Señala Jaeger que el mundo homérico que aparentemente había sido herido de muerte con estas transformaciones, y a pesar del extremo que representan los sofistas en cuanto culminación del movimiento de disolución emprendido por el nuevo logos griego, perduraba implícito en la paideia, en cuanto nuevo origen de una nueva aristocracia basada en la adquisición de la areté o virtud, o sea, de un carácter que irradiara el esplendor que antiguamente irradiaban los nobles en quienes no lo eran y habían de dedicar su vida a trabajar embrutecidos la tierra. Además, indica, la vieja nobleza de sangre se transforma ahora en una idea que tendrá, también, enorme vigencia: la naturaleza humana, el fondo común y espiritualizado (como “sangre” espiritualizada) que compartimos todos los hombres. Una naturaleza humana que, ahora, es preciso “cultivar”, idea que llegará hasta Plutarco, mucho después, quien por primera vez empleará o, por lo menos, popularizará hasta hoy, la metáfora del jardín o la planta cuyo cuidado y crecimiento es la educación. No olvidemos, por cierto, que Plutarco dedicará un escrito específico a la educación.
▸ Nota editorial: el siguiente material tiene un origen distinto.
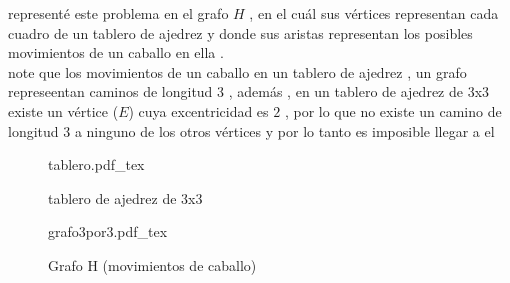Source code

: \documentclass[10pt,a4paper]{article} %
\newcommand{\incfig}[1]{%
    \def\svgwidth{\columnwidth}
    {#1.pdf_tex}
}
\begin{document}
    \newpage
    representé este problema en el grafo $H$ , en el cuál sus vértices
    representan cada cuadro de un tablero de ajedrez y donde sus aristas
    representan los posibles movimientos de un caballo en ella .
    \\
    note que los movimientos de un caballo en un tablero de ajedrez , un
    grafo represeentan caminos de longitud 3 , además , en un tablero de
    ajedrez de 3x3 existe un vértice ($E$) cuya excentricidad es $2$ , por lo que no
    existe un camino de longitud 3 a ninguno de los otros vértices y por lo
    tanto es imposible llegar a el

    \begin{figure}[ht]
        \centering
        \incfig{tablero}
        \caption{tablero de ajedrez de 3x3}
        \label{fig:tablero}
    \end{figure}


    \begin{figure}[ht]
        \centering
        \incfig{grafo3por3}
        \caption{Grafo H (movimientos de caballo)}
        \label{fig:grafo3por3}
    \end{figure}























    \nocite{*}
    
    
\end{document}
El modo de cultivar esa materia que somos, materia, bien es cierto, al modo de espíritu, será la administración e interiorización gradual de la cultura objetivada en la que apenas quedan rastros (aunque los hay) de la antigua fe ciega y la confianza propia de lo religioso. Es decir, ahora, la nobleza se fabrica, la vieja aristocracia y la grandeza homérica, se puede inyectar en los hombres mediante la adquisición pautada de la conducta templada y la relación reflexiva con el entorno cultural. La moderación del hombre noble que se transmitía por la sangre, ahora es la moderación de una prudencia que cada hombre puede desarrollar en su relación con el mundo de la enseñanza.
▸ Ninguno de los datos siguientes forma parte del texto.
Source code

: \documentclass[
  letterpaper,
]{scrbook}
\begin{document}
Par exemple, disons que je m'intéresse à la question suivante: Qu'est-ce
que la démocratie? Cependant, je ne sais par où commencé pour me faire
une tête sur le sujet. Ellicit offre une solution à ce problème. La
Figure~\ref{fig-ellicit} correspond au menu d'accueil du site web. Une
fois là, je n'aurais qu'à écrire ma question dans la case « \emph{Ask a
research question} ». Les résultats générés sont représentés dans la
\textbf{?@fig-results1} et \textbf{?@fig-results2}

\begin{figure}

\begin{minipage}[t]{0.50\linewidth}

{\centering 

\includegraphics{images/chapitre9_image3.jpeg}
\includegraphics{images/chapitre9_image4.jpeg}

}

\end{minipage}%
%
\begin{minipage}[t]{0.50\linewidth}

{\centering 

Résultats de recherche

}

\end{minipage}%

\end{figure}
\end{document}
La relación de este tipo de educación sofística, con su trasfondo fuertemente escéptico, y que renuncia a una búsqueda de lo verdadero, de una supuesta clave secreta que oculta la realidad, que la alberga en su seno, torna la relación con la política de la misma de una gran ambivalencia. Por un lado, se forma a una nueva nobleza de dirigentes y demagogos que llevarán la voz cantante en las asambleas, pero, por otro, se disgrega al Estado. Se cumple una función política y acorde y adecuada con la nueva democracia, que, sin embargo, conducirá a ésta a su colapso y a la propagación de un fuerte y ácido individualismo de tintes egoístas. Es el precio que tendrá la renuncia a una formación y a una cultura que sean acicate para una búsqueda de su propio fundamento, dicho en otras palabras, a una fundamentación del nomos que vaya más allá de la ley del más fuerte imperante en la naturaleza salvaje.
Obra de referencia:Jaeger, W. (1990). Paideia: los ideales de la cultura griega. Madrid: FCE.